I am co-author of a new publication in the field of metabolomics and metabolite identification. Its title is “Metabolite Identification Using Automated Comparison of High-Resolution Multistage Mass Spectral Trees”
Miquel, Rojas-Cherto,; E, Peironcely, Julio; T, Kasper, Piotr; J, van der Hooft, Justin J; H, de Vos, Ric C; Rob, Vreeken,; Thomas, Hankemeier,; Theo, Reijmers,
Analytical chemistry, 2012.
Multistage mass spectrometry (MS(n)) generating so-called spectral trees is a powerful tool in the annotation and structural elucidation of metabolites and is increasingly used in the area of accurate mass LC/MS-based metabolomics to identify unknown, but biologically relevant, compounds. As a consequence, there is a growing need for computational tools specifically designed for the processing and interpretation of MS(n) data.
Here, we present a novel approach to represent and calculate the similarity between high-resolution mass spectral fragmentation trees. This approach can be used to query multiple-stage mass spectra in MS spectral libraries. Additionally the method can be used to calculate structure-spectrum correlations and potentially deduce substructures from spectra of unknown compounds. The approach was tested using two different spectral libraries composed of either human or plant metabolites which currently contain 872 MS(n) spectra acquired from 549 metabolites using Orbitrap FTMS(n).
For validation purposes, for 282 of these 549 metabolites, 765 additional replicate MS(n) spectra acquired with the same instrument were used. Both the dereplication and de novo identification functionalities of the comparison approach are discussed. This novel MS(n) spectral processing and comparison approach increases the probability to assign the correct identity to an experimentally obtained fragmentation tree.
Ultimately, this tool may pave the way for constructing and populating large MS(n) spectral libraries that can be used for searching and matching experimental MS(n) spectra for annotation and structural elucidation of unknown metabolites detected in untargeted metabolomics studies.
In Simple Words
Similar metabolites have similar mass spectral trees. Imagine you have a collection or database of mass spectral trees of known metabolites, i.e. for which you know the chemical structure.

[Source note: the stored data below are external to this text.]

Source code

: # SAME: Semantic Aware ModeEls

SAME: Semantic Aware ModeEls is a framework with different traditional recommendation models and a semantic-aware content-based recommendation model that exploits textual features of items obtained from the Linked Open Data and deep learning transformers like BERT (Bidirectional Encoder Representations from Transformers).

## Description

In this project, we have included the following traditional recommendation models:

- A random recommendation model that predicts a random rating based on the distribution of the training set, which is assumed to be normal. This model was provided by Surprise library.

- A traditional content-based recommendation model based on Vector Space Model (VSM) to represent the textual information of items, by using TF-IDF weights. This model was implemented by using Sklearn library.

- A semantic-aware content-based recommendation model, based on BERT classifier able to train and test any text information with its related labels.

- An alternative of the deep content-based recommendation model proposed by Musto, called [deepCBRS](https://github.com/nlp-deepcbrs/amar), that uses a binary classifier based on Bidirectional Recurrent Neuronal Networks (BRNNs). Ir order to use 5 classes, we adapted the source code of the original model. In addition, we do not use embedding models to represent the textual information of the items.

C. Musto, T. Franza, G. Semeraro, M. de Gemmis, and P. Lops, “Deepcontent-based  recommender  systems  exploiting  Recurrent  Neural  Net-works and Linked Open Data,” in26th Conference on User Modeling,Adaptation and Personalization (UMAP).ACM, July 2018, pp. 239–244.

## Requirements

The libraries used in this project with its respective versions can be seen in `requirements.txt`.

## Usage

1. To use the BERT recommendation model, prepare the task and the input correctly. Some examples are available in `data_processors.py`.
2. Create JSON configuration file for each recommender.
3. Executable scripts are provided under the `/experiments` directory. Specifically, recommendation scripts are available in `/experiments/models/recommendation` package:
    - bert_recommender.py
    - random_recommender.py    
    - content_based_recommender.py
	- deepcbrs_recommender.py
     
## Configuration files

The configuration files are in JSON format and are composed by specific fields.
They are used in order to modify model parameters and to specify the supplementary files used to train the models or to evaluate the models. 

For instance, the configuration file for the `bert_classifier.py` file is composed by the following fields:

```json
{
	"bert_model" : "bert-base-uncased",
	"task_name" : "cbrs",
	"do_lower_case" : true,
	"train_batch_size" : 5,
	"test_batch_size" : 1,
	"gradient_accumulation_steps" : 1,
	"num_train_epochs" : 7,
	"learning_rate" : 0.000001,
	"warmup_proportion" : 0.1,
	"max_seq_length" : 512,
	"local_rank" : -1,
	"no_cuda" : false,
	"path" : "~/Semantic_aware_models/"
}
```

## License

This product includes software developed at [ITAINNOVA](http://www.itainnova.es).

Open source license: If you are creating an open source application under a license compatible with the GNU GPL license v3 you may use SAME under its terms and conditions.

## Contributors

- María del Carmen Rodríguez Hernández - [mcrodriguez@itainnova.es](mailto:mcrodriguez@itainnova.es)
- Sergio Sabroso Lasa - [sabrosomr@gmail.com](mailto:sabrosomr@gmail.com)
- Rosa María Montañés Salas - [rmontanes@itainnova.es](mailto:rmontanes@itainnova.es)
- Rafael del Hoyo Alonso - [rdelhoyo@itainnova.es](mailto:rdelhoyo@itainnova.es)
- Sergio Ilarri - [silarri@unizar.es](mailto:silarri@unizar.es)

Now you have a mass spectral tree of an unknown metabolite. We propose a method to use the similarity between trees to identify the unknown either:
- By finding in the database a tree that is 100% similar. Here we could assign the identity to the unknown because we had it in the database.
- We might find several similar metabolites (not 100%) in the database. If these metabolites belong to a sub-class, let’s say amino acids, we assign the class of the unknown, it should also be a amino acid.
- These similar metabolites can have a common piece (a ring or a scaffold) which we speculate that is also present in the structure of the unknown metabolite. This piece, the Maximum Common Substructure, can help in metabolite identification and be used in Computer Assisted Structure Elucidation process to propose candidate structures for the unknown that contain such piece.